**What the task requires:**
Leave the images aside and copy out the whole listing, exact to the word.

**Given information:**
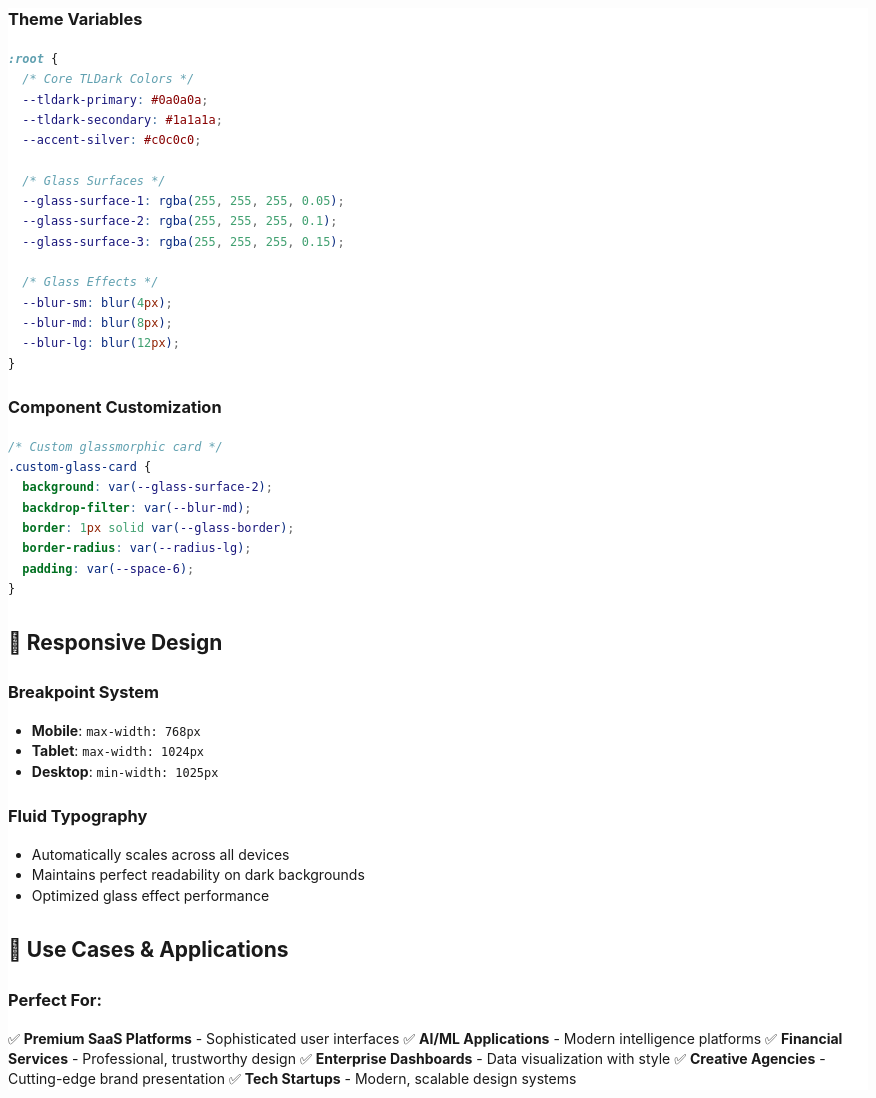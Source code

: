 ### **Theme Variables**
```css
:root {
  /* Core TLDark Colors */
  --tldark-primary: #0a0a0a;
  --tldark-secondary: #1a1a1a;
  --accent-silver: #c0c0c0;
  
  /* Glass Surfaces */
  --glass-surface-1: rgba(255, 255, 255, 0.05);
  --glass-surface-2: rgba(255, 255, 255, 0.1);
  --glass-surface-3: rgba(255, 255, 255, 0.15);
  
  /* Glass Effects */
  --blur-sm: blur(4px);
  --blur-md: blur(8px);
  --blur-lg: blur(12px);
}
```

### **Component Customization**
```css
/* Custom glassmorphic card */
.custom-glass-card {
  background: var(--glass-surface-2);
  backdrop-filter: var(--blur-md);
  border: 1px solid var(--glass-border);
  border-radius: var(--radius-lg);
  padding: var(--space-6);
}
```

## 📱 Responsive Design

### **Breakpoint System**
- **Mobile**: `max-width: 768px`
- **Tablet**: `max-width: 1024px`
- **Desktop**: `min-width: 1025px`

### **Fluid Typography**
- Automatically scales across all devices
- Maintains perfect readability on dark backgrounds
- Optimized glass effect performance

## 🎯 Use Cases & Applications

### **Perfect For:**
✅ **Premium SaaS Platforms** - Sophisticated user interfaces
✅ **AI/ML Applications** - Modern intelligence platforms
✅ **Financial Services** - Professional, trustworthy design
✅ **Enterprise Dashboards** - Data visualization with style
✅ **Creative Agencies** - Cutting-edge brand presentation
✅ **Tech Startups** - Modern, scalable design systems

**Exercise solution:**
Source code

: ### **Theme Variables**
```css
:root {
  /* Core TLDark Colors */
  --tldark-primary: #0a0a0a;
  --tldark-secondary: #1a1a1a;
  --accent-silver: #c0c0c0;
  
  /* Glass Surfaces */
  --glass-surface-1: rgba(255, 255, 255, 0.05);
  --glass-surface-2: rgba(255, 255, 255, 0.1);
  --glass-surface-3: rgba(255, 255, 255, 0.15);
  
  /* Glass Effects */
  --blur-sm: blur(4px);
  --blur-md: blur(8px);
  --blur-lg: blur(12px);
}
```

### **Component Customization**
```css
/* Custom glassmorphic card */
.custom-glass-card {
  background: var(--glass-surface-2);
  backdrop-filter: var(--blur-md);
  border: 1px solid var(--glass-border);
  border-radius: var(--radius-lg);
  padding: var(--space-6);
}
```

## 📱 Responsive Design

### **Breakpoint System**
- **Mobile**: `max-width: 768px`
- **Tablet**: `max-width: 1024px`
- **Desktop**: `min-width: 1025px`

### **Fluid Typography**
- Automatically scales across all devices
- Maintains perfect readability on dark backgrounds
- Optimized glass effect performance

## 🎯 Use Cases & Applications

### **Perfect For:**
✅ **Premium SaaS Platforms** - Sophisticated user interfaces
✅ **AI/ML Applications** - Modern intelligence platforms
✅ **Financial Services** - Professional, trustworthy design
✅ **Enterprise Dashboards** - Data visualization with style
✅ **Creative Agencies** - Cutting-edge brand presentation
✅ **Tech Startups** - Modern, scalable design systems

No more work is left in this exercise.